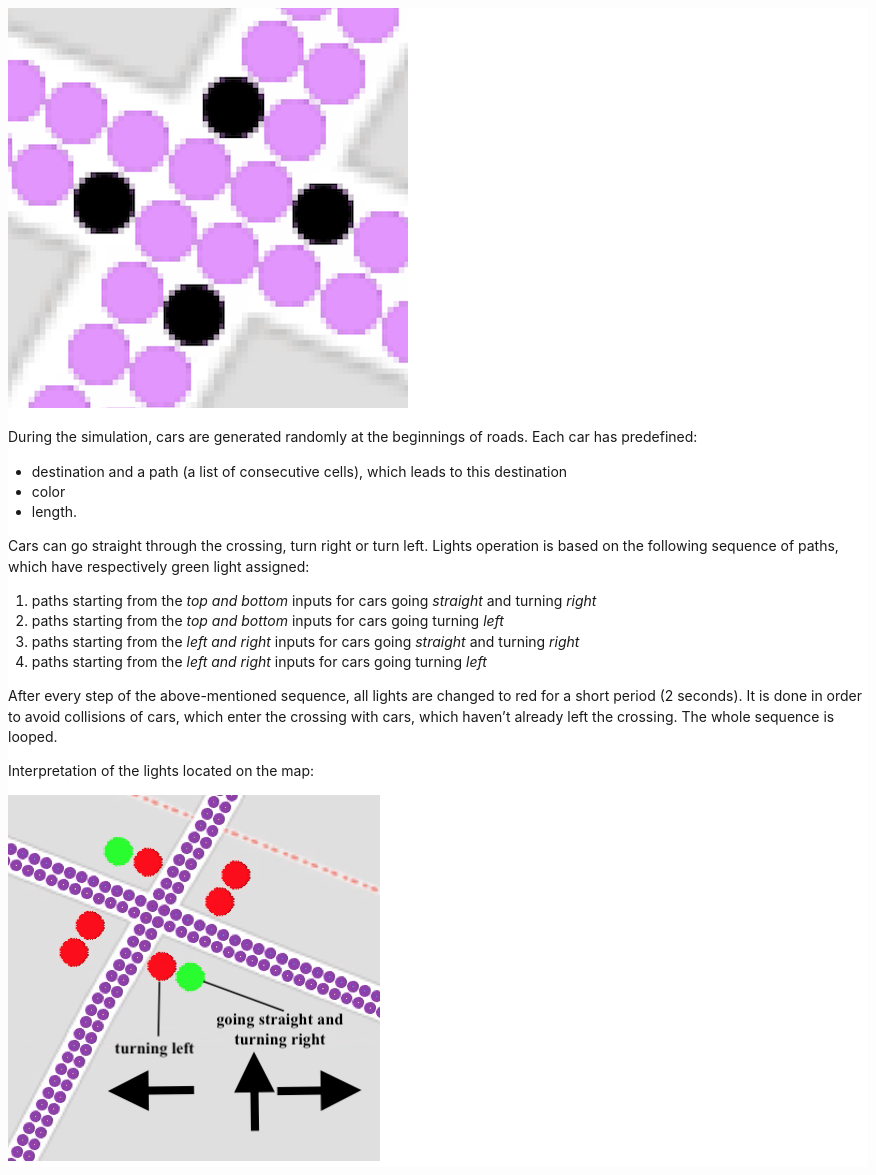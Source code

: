 [![N|Solid](https://raw.githubusercontent.com/katarzynapi/autonomous-intersection/master/pictures_report/lights_location.png)](https://raw.githubusercontent.com/katarzynapi/autonomous-intersection/master/pictures_report/lights_location.png)

During the simulation, cars are generated randomly at the beginnings of roads. Each car has predefined:
* destination and a path (a list of consecutive cells), which leads to this destination
* color
* length.

Cars can go straight through the crossing, turn right or turn left. 
Lights operation is based on the following sequence of paths, which have respectively green light assigned:
1. paths starting from the *top and bottom* inputs for cars going *straight* and turning *right*
2. paths starting from the *top and bottom* inputs for cars going turning *left*
3. paths starting from the *left and right* inputs for cars going *straight* and turning *right*
4. paths starting from the *left and right* inputs for cars going turning *left*

After every step of the above-mentioned sequence, all lights are changed to red for a short period (2 seconds). It is done in order to avoid collisions of cars, which enter the crossing with cars, which haven’t already left the crossing. The whole sequence is looped.

Interpretation of the lights located on the map:

[![N|Solid](https://raw.githubusercontent.com/katarzynapi/autonomous-intersection/master/pictures_report/lights_interpret.png)](https://raw.githubusercontent.com/katarzynapi/autonomous-intersection/master/pictures_report/lights_interpret.png)
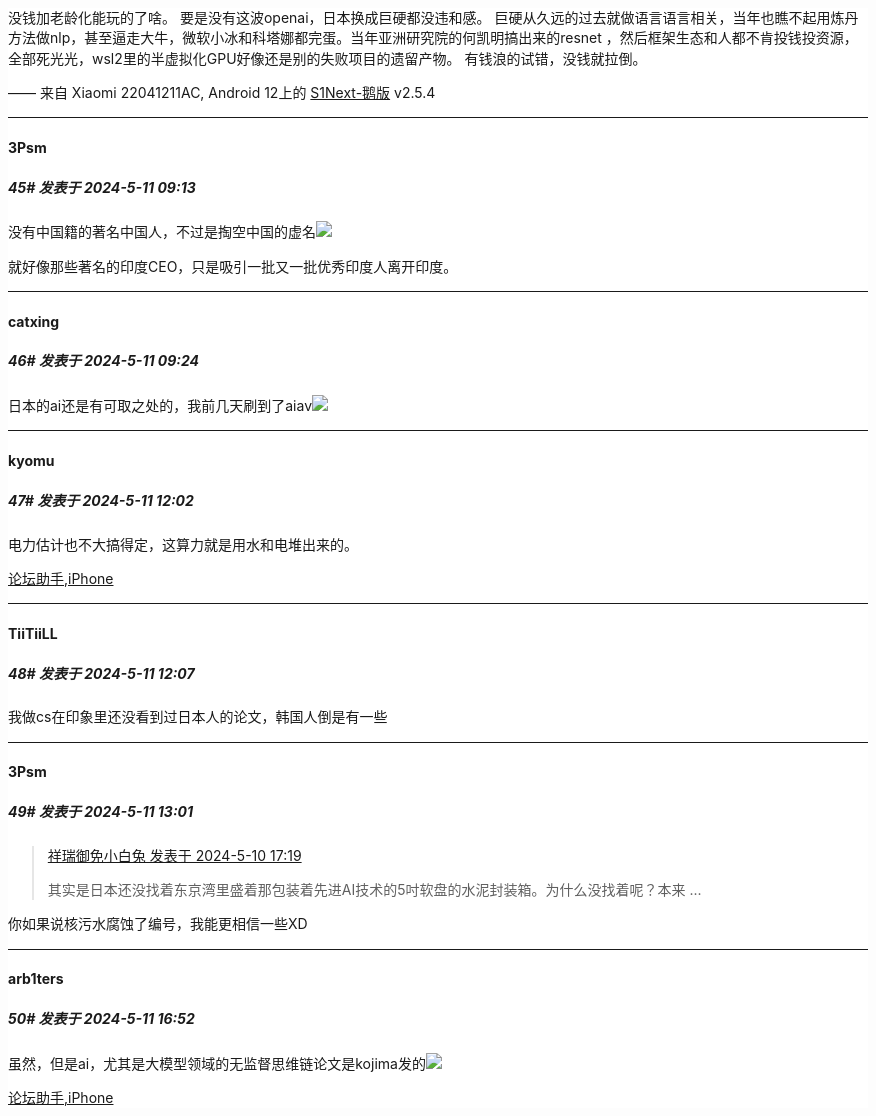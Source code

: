 没钱加老龄化能玩的了啥。
要是没有这波openai，日本换成巨硬都没违和感。
巨硬从久远的过去就做语言语言相关，当年也瞧不起用炼丹方法做nlp，甚至逼走大牛，微软小冰和科塔娜都完蛋。当年亚洲研究院的何凯明搞出来的resnet ，然后框架生态和人都不肯投钱投资源，全部死光光，wsl2里的半虚拟化GPU好像还是别的失败项目的遗留产物。
有钱浪的试错，没钱就拉倒。

—— 来自 Xiaomi 22041211AC, Android 12上的 [S1Next-鹅版](https://github.com/ykrank/S1-Next/releases) v2.5.4


*****

####  3Psm  
##### 45#       发表于 2024-5-11 09:13

没有中国籍的著名中国人，不过是掏空中国的虚名<img src="https://static.saraba1st.com/image/smiley/face2017/260.png" referrerpolicy="no-referrer">

就好像那些著名的印度CEO，只是吸引一批又一批优秀印度人离开印度。


*****

####  catxing  
##### 46#       发表于 2024-5-11 09:24

日本的ai还是有可取之处的，我前几天刷到了aiav<img src="https://static.saraba1st.com/image/smiley/face2017/037.png" referrerpolicy="no-referrer">


*****

####  kyomu  
##### 47#       发表于 2024-5-11 12:02

电力估计也不大搞得定，这算力就是用水和电堆出来的。

[论坛助手,iPhone](https://bbs.saraba1st.com/2b/forum.php?mod=viewthread&amp;tid=2029836)


*****

####  TiiTiiLL  
##### 48#       发表于 2024-5-11 12:07

我做cs在印象里还没看到过日本人的论文，韩国人倒是有一些


*****

####  3Psm  
##### 49#       发表于 2024-5-11 13:01

<blockquote><a href="httphttps://bbs.saraba1st.com/2b/forum.php?mod=redirect&amp;goto=findpost&amp;pid=64874801&amp;ptid=2183244" target="_blank">祥瑞御免小白兔 发表于 2024-5-10 17:19</a>

其实是日本还没找着东京湾里盛着那包装着先进AI技术的5吋软盘的水泥封装箱。为什么没找着呢？本来 ...</blockquote>
你如果说核污水腐蚀了编号，我能更相信一些XD


*****

####  arb1ters  
##### 50#       发表于 2024-5-11 16:52

虽然，但是ai，尤其是大模型领域的无监督思维链论文是kojima发的<img src="https://static.saraba1st.com/image/smiley/face2017/031.png" referrerpolicy="no-referrer">

[论坛助手,iPhone](https://bbs.saraba1st.com/2b/forum.php?mod=viewthread&amp;tid=2029836)

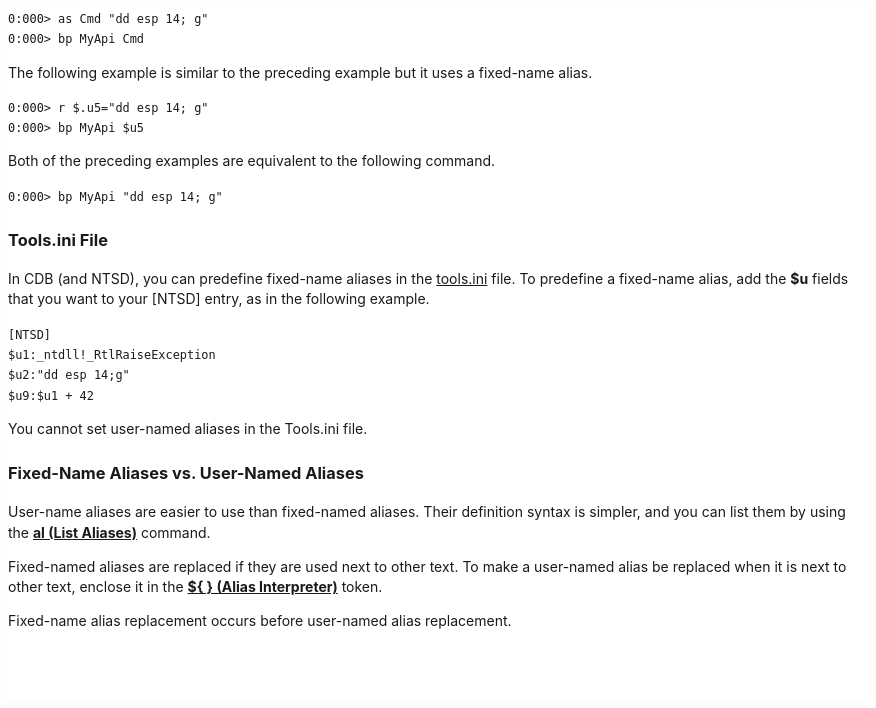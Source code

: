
 ```
0:000> as Cmd "dd esp 14; g"
0:000> bp MyApi Cmd 
```

The following example is similar to the preceding example but it uses a fixed-name alias.

```
0:000> r $.u5="dd esp 14; g"
0:000> bp MyApi $u5 
```

Both of the preceding examples are equivalent to the following command.

```
0:000> bp MyApi "dd esp 14; g"
```

### <span id="tools_ini_file"></span><span id="TOOLS_INI_FILE"></span> Tools.ini File

In CDB (and NTSD), you can predefine fixed-name aliases in the [tools.ini](configuring-tools-ini.md) file. To predefine a fixed-name alias, add the **$u** fields that you want to your \[NTSD\] entry, as in the following example.

```
[NTSD]
$u1:_ntdll!_RtlRaiseException
$u2:"dd esp 14;g"
$u9:$u1 + 42
```

You cannot set user-named aliases in the Tools.ini file.

### <span id="fixed_name_aliases_vs__user_named_aliases"></span><span id="FIXED_NAME_ALIASES_VS__USER_NAMED_ALIASES"></span>Fixed-Name Aliases vs. User-Named Aliases

User-name aliases are easier to use than fixed-named aliases. Their definition syntax is simpler, and you can list them by using the [**al (List Aliases)**](al--list-aliases-.md) command.

Fixed-named aliases are replaced if they are used next to other text. To make a user-named alias be replaced when it is next to other text, enclose it in the [**${ } (Alias Interpreter)**](-------alias-interpreter-.md) token.

Fixed-name alias replacement occurs before user-named alias replacement.

 

 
· · ·
**Prompt:**
Only one stretch of the entries above is wanted: the lines from the one containing "要是没有这波openai，日本换成巨硬都没违和感。" through the one containing "发表于 2024-5-11 16:52". Please reproduce it exactly.

**Answer:**
要是没有这波openai，日本换成巨硬都没违和感。
巨硬从久远的过去就做语言语言相关，当年也瞧不起用炼丹方法做nlp，甚至逼走大牛，微软小冰和科塔娜都完蛋。当年亚洲研究院的何凯明搞出来的resnet ，然后框架生态和人都不肯投钱投资源，全部死光光，wsl2里的半虚拟化GPU好像还是别的失败项目的遗留产物。
有钱浪的试错，没钱就拉倒。

—— 来自 Xiaomi 22041211AC, Android 12上的 [S1Next-鹅版](https://github.com/ykrank/S1-Next/releases) v2.5.4


*****

####  3Psm  
##### 45#       发表于 2024-5-11 09:13

没有中国籍的著名中国人，不过是掏空中国的虚名<img src="https://static.saraba1st.com/image/smiley/face2017/260.png" referrerpolicy="no-referrer">

就好像那些著名的印度CEO，只是吸引一批又一批优秀印度人离开印度。


*****

####  catxing  
##### 46#       发表于 2024-5-11 09:24

日本的ai还是有可取之处的，我前几天刷到了aiav<img src="https://static.saraba1st.com/image/smiley/face2017/037.png" referrerpolicy="no-referrer">


*****

####  kyomu  
##### 47#       发表于 2024-5-11 12:02

电力估计也不大搞得定，这算力就是用水和电堆出来的。

[论坛助手,iPhone](https://bbs.saraba1st.com/2b/forum.php?mod=viewthread&amp;tid=2029836)


*****

####  TiiTiiLL  
##### 48#       发表于 2024-5-11 12:07

我做cs在印象里还没看到过日本人的论文，韩国人倒是有一些


*****

####  3Psm  
##### 49#       发表于 2024-5-11 13:01

<blockquote><a href="httphttps://bbs.saraba1st.com/2b/forum.php?mod=redirect&amp;goto=findpost&amp;pid=64874801&amp;ptid=2183244" target="_blank">祥瑞御免小白兔 发表于 2024-5-10 17:19</a>

其实是日本还没找着东京湾里盛着那包装着先进AI技术的5吋软盘的水泥封装箱。为什么没找着呢？本来 ...</blockquote>
你如果说核污水腐蚀了编号，我能更相信一些XD


*****

####  arb1ters  
##### 50#       发表于 2024-5-11 16:52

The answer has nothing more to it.